Write each of the records out again exactly.

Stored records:
BEGIN

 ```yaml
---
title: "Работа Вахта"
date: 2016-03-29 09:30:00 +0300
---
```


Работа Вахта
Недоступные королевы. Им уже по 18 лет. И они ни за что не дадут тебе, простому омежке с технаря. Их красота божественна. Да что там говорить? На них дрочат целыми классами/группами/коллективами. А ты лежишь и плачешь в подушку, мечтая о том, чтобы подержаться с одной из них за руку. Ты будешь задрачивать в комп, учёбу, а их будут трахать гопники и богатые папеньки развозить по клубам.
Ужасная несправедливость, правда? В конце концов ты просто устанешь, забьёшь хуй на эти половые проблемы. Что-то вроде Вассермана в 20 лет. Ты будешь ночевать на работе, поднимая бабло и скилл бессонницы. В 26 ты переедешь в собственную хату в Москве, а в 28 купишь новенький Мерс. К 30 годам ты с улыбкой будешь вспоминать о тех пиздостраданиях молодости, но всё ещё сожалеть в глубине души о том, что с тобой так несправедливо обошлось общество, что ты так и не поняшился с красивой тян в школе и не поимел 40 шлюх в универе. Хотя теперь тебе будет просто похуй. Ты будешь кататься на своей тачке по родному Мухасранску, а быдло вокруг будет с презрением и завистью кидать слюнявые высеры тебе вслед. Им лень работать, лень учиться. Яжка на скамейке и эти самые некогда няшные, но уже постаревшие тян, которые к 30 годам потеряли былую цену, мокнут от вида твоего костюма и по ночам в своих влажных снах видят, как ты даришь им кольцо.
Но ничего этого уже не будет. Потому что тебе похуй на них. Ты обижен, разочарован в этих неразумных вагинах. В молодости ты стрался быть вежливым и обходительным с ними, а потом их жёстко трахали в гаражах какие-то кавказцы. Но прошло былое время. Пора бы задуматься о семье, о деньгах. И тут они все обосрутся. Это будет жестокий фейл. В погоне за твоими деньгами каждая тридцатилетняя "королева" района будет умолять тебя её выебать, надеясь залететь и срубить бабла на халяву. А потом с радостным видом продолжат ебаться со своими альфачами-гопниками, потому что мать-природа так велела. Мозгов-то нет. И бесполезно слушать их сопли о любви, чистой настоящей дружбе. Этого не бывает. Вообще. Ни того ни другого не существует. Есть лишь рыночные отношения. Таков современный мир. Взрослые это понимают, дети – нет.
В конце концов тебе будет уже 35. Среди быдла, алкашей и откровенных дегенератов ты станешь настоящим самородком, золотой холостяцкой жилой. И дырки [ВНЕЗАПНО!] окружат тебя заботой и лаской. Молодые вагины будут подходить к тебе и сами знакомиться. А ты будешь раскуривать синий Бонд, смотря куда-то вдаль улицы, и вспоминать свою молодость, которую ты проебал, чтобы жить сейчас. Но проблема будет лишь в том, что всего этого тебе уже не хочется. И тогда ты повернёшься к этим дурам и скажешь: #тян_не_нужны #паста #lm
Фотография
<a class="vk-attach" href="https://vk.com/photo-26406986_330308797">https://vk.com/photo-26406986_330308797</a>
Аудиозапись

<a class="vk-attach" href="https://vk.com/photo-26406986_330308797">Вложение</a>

END

## Task solution
 ```yaml
---
title: "Работа Вахта"
date: 2016-03-29 09:30:00 +0300
---
```


Работа Вахта
Недоступные королевы. Им уже по 18 лет. И они ни за что не дадут тебе, простому омежке с технаря. Их красота божественна. Да что там говорить? На них дрочат целыми классами/группами/коллективами. А ты лежишь и плачешь в подушку, мечтая о том, чтобы подержаться с одной из них за руку. Ты будешь задрачивать в комп, учёбу, а их будут трахать гопники и богатые папеньки развозить по клубам.
Ужасная несправедливость, правда? В конце концов ты просто устанешь, забьёшь хуй на эти половые проблемы. Что-то вроде Вассермана в 20 лет. Ты будешь ночевать на работе, поднимая бабло и скилл бессонницы. В 26 ты переедешь в собственную хату в Москве, а в 28 купишь новенький Мерс. К 30 годам ты с улыбкой будешь вспоминать о тех пиздостраданиях молодости, но всё ещё сожалеть в глубине души о том, что с тобой так несправедливо обошлось общество, что ты так и не поняшился с красивой тян в школе и не поимел 40 шлюх в универе. Хотя теперь тебе будет просто похуй. Ты будешь кататься на своей тачке по родному Мухасранску, а быдло вокруг будет с презрением и завистью кидать слюнявые высеры тебе вслед. Им лень работать, лень учиться. Яжка на скамейке и эти самые некогда няшные, но уже постаревшие тян, которые к 30 годам потеряли былую цену, мокнут от вида твоего костюма и по ночам в своих влажных снах видят, как ты даришь им кольцо.
Но ничего этого уже не будет. Потому что тебе похуй на них. Ты обижен, разочарован в этих неразумных вагинах. В молодости ты стрался быть вежливым и обходительным с ними, а потом их жёстко трахали в гаражах какие-то кавказцы. Но прошло былое время. Пора бы задуматься о семье, о деньгах. И тут они все обосрутся. Это будет жестокий фейл. В погоне за твоими деньгами каждая тридцатилетняя "королева" района будет умолять тебя её выебать, надеясь залететь и срубить бабла на халяву. А потом с радостным видом продолжат ебаться со своими альфачами-гопниками, потому что мать-природа так велела. Мозгов-то нет. И бесполезно слушать их сопли о любви, чистой настоящей дружбе. Этого не бывает. Вообще. Ни того ни другого не существует. Есть лишь рыночные отношения. Таков современный мир. Взрослые это понимают, дети – нет.
В конце концов тебе будет уже 35. Среди быдла, алкашей и откровенных дегенератов ты станешь настоящим самородком, золотой холостяцкой жилой. И дырки [ВНЕЗАПНО!] окружат тебя заботой и лаской. Молодые вагины будут подходить к тебе и сами знакомиться. А ты будешь раскуривать синий Бонд, смотря куда-то вдаль улицы, и вспоминать свою молодость, которую ты проебал, чтобы жить сейчас. Но проблема будет лишь в том, что всего этого тебе уже не хочется. И тогда ты повернёшься к этим дурам и скажешь: #тян_не_нужны #паста #lm
Фотография
<a class="vk-attach" href="https://vk.com/photo-26406986_330308797">https://vk.com/photo-26406986_330308797</a>
Аудиозапись

<a class="vk-attach" href="https://vk.com/photo-26406986_330308797">Вложение</a>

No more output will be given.